**Exercise objective**
Locate each line with the string "Time" in the listing below and copy it.

**Entries provided**
────────────────────────────────────────

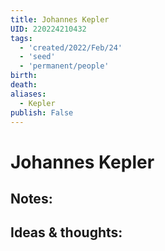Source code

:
 ```yaml
---
title: Johannes Kepler
UID: 220224210432
tags:
  - 'created/2022/Feb/24'
  - 'seed'
  - 'permanent/people'
birth:
death:
aliases:
  - Kepler
publish: False
---
```

# Johannes Kepler

## Notes:


## Ideas & thoughts:
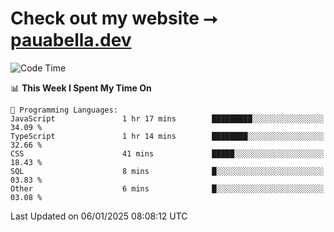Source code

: # Check out my website ⭢ [pauabella.dev](https://pauabella.dev)

<!--START_SECTION:waka-->
![Code Time](http://img.shields.io/badge/Code%20Time-3%2C997%20hrs%2018%20mins-blue)

📊 **This Week I Spent My Time On** 

```text
💬 Programming Languages: 
JavaScript               1 hr 17 mins        █████████░░░░░░░░░░░░░░░░   34.09 % 
TypeScript               1 hr 14 mins        ████████░░░░░░░░░░░░░░░░░   32.66 % 
CSS                      41 mins             █████░░░░░░░░░░░░░░░░░░░░   18.43 % 
SQL                      8 mins              █░░░░░░░░░░░░░░░░░░░░░░░░   03.83 % 
Other                    6 mins              █░░░░░░░░░░░░░░░░░░░░░░░░   03.08 % 
```


 Last Updated on 06/01/2025 08:08:12 UTC
<!--END_SECTION:waka-->
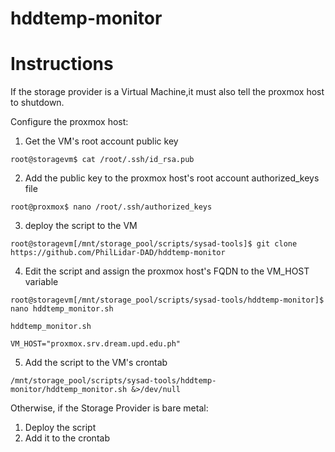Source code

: # hddtemp-monitor

Instructions
============

If the storage provider is a Virtual Machine,it must also tell the proxmox  host to shutdown.

Configure the proxmox host:
1. Get the VM's root account public key

```
root@storagevm$ cat /root/.ssh/id_rsa.pub
```

2. Add the public key to the proxmox host's root account authorized_keys file

```
root@proxmox$ nano /root/.ssh/authorized_keys
```

3. deploy the script to the VM

```
root@storagevm[/mnt/storage_pool/scripts/sysad-tools]$ git clone https://github.com/PhilLidar-DAD/hddtemp-monitor
```

4. Edit the script and assign the proxmox host's FQDN to the VM_HOST variable

```
root@storagevm[/mnt/storage_pool/scripts/sysad-tools/hddtemp-monitor]$ nano hddtemp_monitor.sh
```

```
hddtemp_monitor.sh

VM_HOST="proxmox.srv.dream.upd.edu.ph"
```

5. Add the script to the VM's crontab

```
/mnt/storage_pool/scripts/sysad-tools/hddtemp-monitor/hddtemp_monitor.sh &>/dev/null
```

Otherwise, if the Storage Provider is bare metal:

1. Deploy the script
2. Add it to the crontab
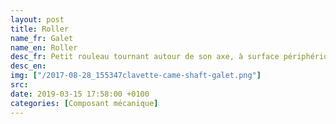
```yaml
---
layout: post
title: Roller
name_fr: Galet
name_en: Roller
desc_fr: Petit rouleau tournant autour de son axe, à surface périphérique cylindrique ou torique.
desc_en: 
img: ["/2017-08-28_155347clavette-came-shaft-galet.png"]
src: 
date: 2019-03-15 17:58:00 +0100
categories: [Composant mécanique]
---
```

────────────────────────────────────────

**Answer section**
![Code Time](http://img.shields.io/badge/Code%20Time-3%2C997%20hrs%2018%20mins-blue)
📊 **This Week I Spent My Time On** 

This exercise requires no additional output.